“I’m trying to be very aware of not repeating myself.”
―Christoph Waltz
SubsectionRing Characteristic
Definition16.78.Characteristic.
Let \(R\) be a commutative ring. The characteristic of \(R\text{,}\) written \(\char(R)\text{,}\) is the unique non-negative generator of the kernel of the unique ring homomorphism \(\varphi: \Z \to R\text{.}\) (Recall \(\varphi(n) = n \cdot 1_R\text{.}\))
Equivalently, \(\char(R)\) is the smallest positive integer \(n\) such that \(n\cdot 1_R=\underbrace{1_R+\cdots+1_R}_{n}=0_R\text{,}\) if such and integer exists, and \(\char(R) = 0\) otherwise.
Remark16.79.
Observe that for any integer \(n\) and commutative ring \(R\text{,}\) we have \(n = 0\) in \(R\) (i.e., \(n \cdot 1_R = 0\)) if and only if \(\char(R) \mid n\text{.}\)
Example16.80.\(\char(\Z)\).
\(\char(\Z)=0\) and \(\char(\Z/n)=n\) for any \(n \geq 0\text{.}\)
Definition16.81.Prime Field.
For a field \(F\) its prime field is the smallest subfield of \(F\text{;}\) i.e., it is the intersection of all subfields of \(F\text{.}\)

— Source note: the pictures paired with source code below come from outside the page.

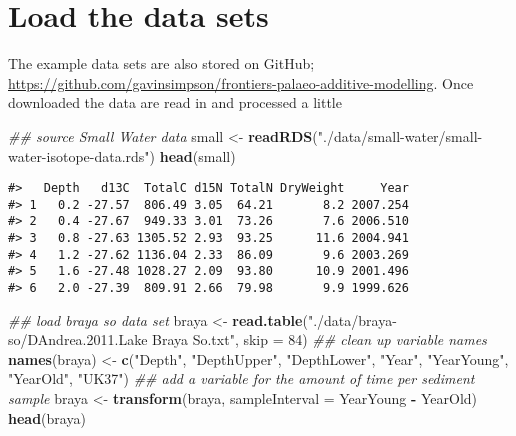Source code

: \documentclass[12pt,]{article}
\newenvironment{Shaded}{\begin{snugshade}}{\end{snugshade}}
\newcommand{\CommentTok}[1]{\textcolor[rgb]{0.56,0.35,0.01}{\textit{#1}}}
\newcommand{\DataTypeTok}[1]{\textcolor[rgb]{0.13,0.29,0.53}{#1}}
\newcommand{\DecValTok}[1]{\textcolor[rgb]{0.00,0.00,0.81}{#1}}
\newcommand{\KeywordTok}[1]{\textcolor[rgb]{0.13,0.29,0.53}{\textbf{#1}}}
\newcommand{\NormalTok}[1]{#1}
\newcommand{\OperatorTok}[1]{\textcolor[rgb]{0.81,0.36,0.00}{\textbf{#1}}}
\newcommand{\StringTok}[1]{\textcolor[rgb]{0.31,0.60,0.02}{#1}}
\begin{document}
\hypertarget{load-the-data-sets}{%
\section{Load the data sets}\label{load-the-data-sets}}

The example data sets are also stored on GitHub;
\url{https://github.com/gavinsimpson/frontiers-palaeo-additive-modelling}.
Once downloaded the data are read in and processed a little

\begin{Shaded}
\begin{Highlighting}[]
\CommentTok{## source Small Water data}
\NormalTok{small <-}\StringTok{ }\KeywordTok{readRDS}\NormalTok{(}\StringTok{"./data/small-water/small-water-isotope-data.rds"}\NormalTok{)}
\KeywordTok{head}\NormalTok{(small)}
\end{Highlighting}
\end{Shaded}

\begin{verbatim}
#>   Depth   d13C  TotalC d15N TotalN DryWeight     Year
#> 1   0.2 -27.57  806.49 3.05  64.21       8.2 2007.254
#> 2   0.4 -27.67  949.33 3.01  73.26       7.6 2006.510
#> 3   0.8 -27.63 1305.52 2.93  93.25      11.6 2004.941
#> 4   1.2 -27.62 1136.04 2.33  86.09       9.6 2003.269
#> 5   1.6 -27.48 1028.27 2.09  93.80      10.9 2001.496
#> 6   2.0 -27.39  809.91 2.66  79.98       9.9 1999.626
\end{verbatim}

\begin{Shaded}
\begin{Highlighting}[]
\CommentTok{## load braya so data set}
\NormalTok{braya <-}\StringTok{ }\KeywordTok{read.table}\NormalTok{(}\StringTok{"./data/braya-so/DAndrea.2011.Lake Braya So.txt"}\NormalTok{,}
                    \DataTypeTok{skip =} \DecValTok{84}\NormalTok{)}
\CommentTok{## clean up variable names}
\KeywordTok{names}\NormalTok{(braya) <-}\StringTok{ }\KeywordTok{c}\NormalTok{(}\StringTok{"Depth"}\NormalTok{, }\StringTok{"DepthUpper"}\NormalTok{, }\StringTok{"DepthLower"}\NormalTok{, }\StringTok{"Year"}\NormalTok{, }\StringTok{"YearYoung"}\NormalTok{,}
                  \StringTok{"YearOld"}\NormalTok{, }\StringTok{"UK37"}\NormalTok{)}
\CommentTok{## add a variable for the amount of time per sediment sample}
\NormalTok{braya <-}\StringTok{ }\KeywordTok{transform}\NormalTok{(braya, }\DataTypeTok{sampleInterval =}\NormalTok{ YearYoung }\OperatorTok{-}\StringTok{ }\NormalTok{YearOld)}
\KeywordTok{head}\NormalTok{(braya)}
\end{Highlighting}
\end{Shaded}
\end{document}
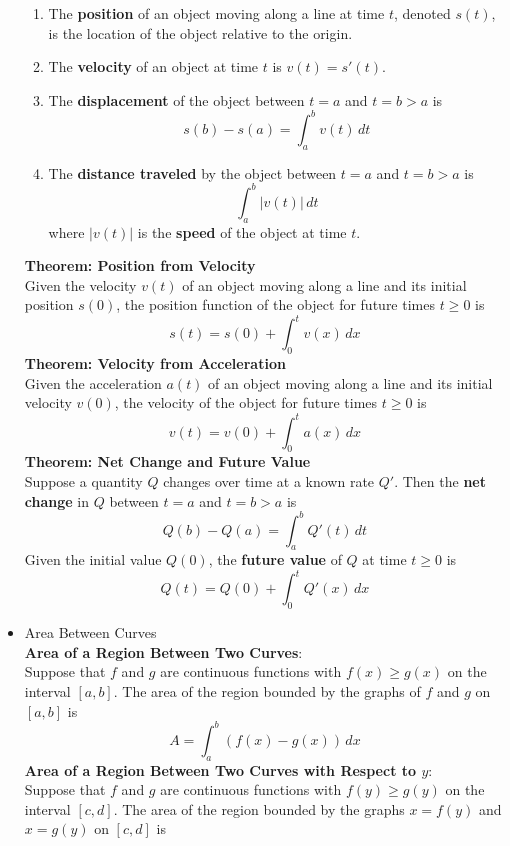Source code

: \documentclass{article}
\begin{document}
\begin{itemize}
\begin{enumerate}
            \item The \textbf{position} of an object moving along a line at time $t$, denoted $s(t)$, is the location of the object relative to the origin.
            \item The \textbf{velocity} of an object at time $t$ is $v(t) = s'(t)$.
            \item The \textbf{displacement} of the object between $t = a$ and $t = b > a$ is
                $$s(b) - s(a) = \int_a^b{v(t)\,dt}$$
            \item The \textbf{distance traveled} by the object between $t = a$ and $t = b > a$ is
                $$\int_a^b{\left|v(t)\right|\,dt}$$
                where $|v(t)|$ is the \textbf{speed} of the object at time $t$.
        \end{enumerate}
        \textbf{Theorem: Position from Velocity} \\
        Given the velocity $v(t)$ of an object moving along a line and its initial position $s(0)$, the position function of the object for future times $t \geq 0$ is
        $$s(t) = s(0) + \int_0^t{v(x)\,dx}$$
        \textbf{Theorem: Velocity from Acceleration} \\
        Given the acceleration $a(t)$ of an object moving along a line and its initial velocity $v(0)$, the velocity of the object for future times $t \geq 0$ is
        $$v(t) = v(0) + \int_0^t{a(x)\,dx}$$
        \textbf{Theorem: Net Change and Future Value} \\
        Suppose a quantity $Q$ changes over time at a known rate $Q'$. Then the \textbf{net change} in $Q$ between $t = a$ and $t = b > a$ is
        $$Q(b) - Q(a) = \int_a^b{Q'(t)\,dt}$$
        Given the initial value $Q(0)$, the \textbf{future value} of $Q$ at time $t \geq 0$ is
        $$Q(t) = Q(0) + \int_0^t{Q'(x)\,dx}$$
    \item Area Between Curves \\
        \textbf{Area of a Region Between Two Curves}: \\
        Suppose that $f$ and $g$ are continuous functions with $f(x) \geq g(x)$ on the interval $[a,b]$. The area of the region bounded by the graphs of $f$ and $g$ on $[a,b]$ is
        $$A = \int_a^b{\left(f(x) - g(x)\right)\,dx}$$
        \textbf{Area of a Region Between Two Curves with Respect to $y$}: \\
        Suppose that $f$ and $g$ are continuous functions with $f(y) \geq g(y)$ on the interval $[c,d]$. The area of the region bounded by the graphs $x = f(y)$ and $x = g(y)$ on $[c,d]$ is

\end{itemize}
\end{document}
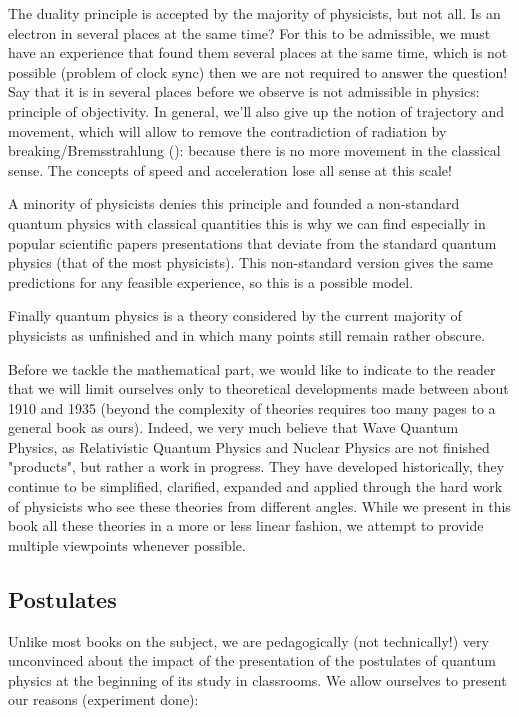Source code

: 	The duality principle is accepted by the majority of physicists, but not all. Is an electron in several places at the same time? For this to be admissible, we must have an experience that found them several places at the same time, which is not possible (problem of clock sync) then we are not required to answer the question! Say that it is in several places before we observe is not admissible in physics: principle of objectivity. In general, we'll also give up the notion of trajectory and movement, which will allow to remove the contradiction of radiation by breaking/Bremsstrahlung (): because there is no more movement in the classical sense. The concepts of speed and acceleration lose all sense at this scale!
	
	A minority of physicists denies this principle and founded a non-standard quantum physics with classical quantities this is why we can find especially in popular scientific papers presentations that deviate from the standard quantum physics (that of the most physicists). This non-standard version gives the same predictions for any feasible experience, so this is a possible model.
	
	Finally quantum physics is a theory considered by the current majority of physicists as unfinished and in which many points still remain rather obscure.
	
	Before we tackle the mathematical part, we would like to indicate to the reader that we will limit ourselves only to theoretical developments made between about 1910 and 1935 (beyond the complexity of theories requires too many pages to a general book as ours). Indeed, we very much believe that Wave Quantum Physics, as Relativistic Quantum Physics and Nuclear Physics are not finished "products", but rather a work in progress. They have developed historically, they continue to be simplified, clarified, expanded and applied through the hard work of physicists who see these theories from different angles. While we present in this book all these theories in a more or less linear fashion, we attempt to provide multiple viewpoints whenever possible.
	
	\pagebreak
	\subsection{Postulates}
	Unlike most books on the subject, we are pedagogically (not technically!) very unconvinced about the impact of the presentation of the postulates of quantum physics at the beginning of its study in classrooms. We allow ourselves to present our reasons (experiment done):
	
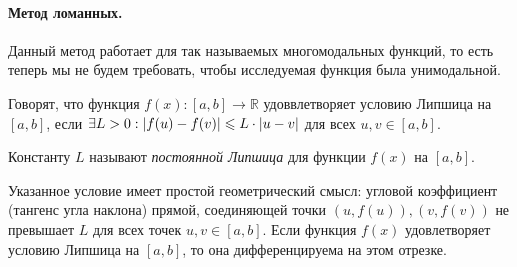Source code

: 
\paragraph{Метод ломанных. } Данный метод работает для так называемых многомодальных функций, то есть теперь мы не будем требовать, чтобы исследуемая функция была унимодальной. 

\begin{definition}
	Говорят, что функция $f(x): [a, b] \to \mathbb{R}$ удоввлетворяет условию Липшица на $[a, b]$, если $\exists L > 0: \abs{f(u) - f(v)} \leqslant L \cdot \abs{u - v}$ для всех $u, v \in [a, b]$. 
	
	Константу $L$ называют \textit{постоянной Липшица} для функции $f(x)$ на $[a, b]$.
\end{definition}

\begin{utv}
	Указанное условие имеет простой геометрический смысл: угловой коэффициент (тангенс угла наклона) прямой, соединяющей точки $(u, f(u)), (v, f(v))$ не превышает $L$ для всех точек $u, v \in [a, b]$. 
	Если функция $f(x)$ удовлетворяет условию Липшица на $[a, b]$, то она дифференцируема на этом отрезке. 
\end{utv}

Proposition16.82.Prime Fields and Characteristic.
Let \(F\) be a field.
The characteristic \(\char(F)\) is either \(0\) or a prime number \(p\text{.}\)
\(\char(F) = 0\) if and only if the prime subfield of \(F\) is isomorphic to \(\Q\text{;}\)\(\char(F) = p\) for a prime integer \(p\) if and only if the prime subfield of \(F\) is isomorphic to \(\Z/p\text{.}\)
Proof.
For the first assertion, consider the unique ring homomorphism \(\varphi:\Z \to F\text{.}\) Since \(F\) is a domain, the kernel of \(\varphi\) is a prime ideal (since \(\Z/\ker(\varphi) \cong \im(\varphi)\) and \(\im(\varphi)\) is a subring of \(F\)). The result holds since the only prime ideals of \(\Z\) are \((0)\) and \((p)\) for a prime integer \(p\text{.}\) (Note that this proof shows that, more generally, the characteristic of an integral domain must be either \(0\) or a prime.)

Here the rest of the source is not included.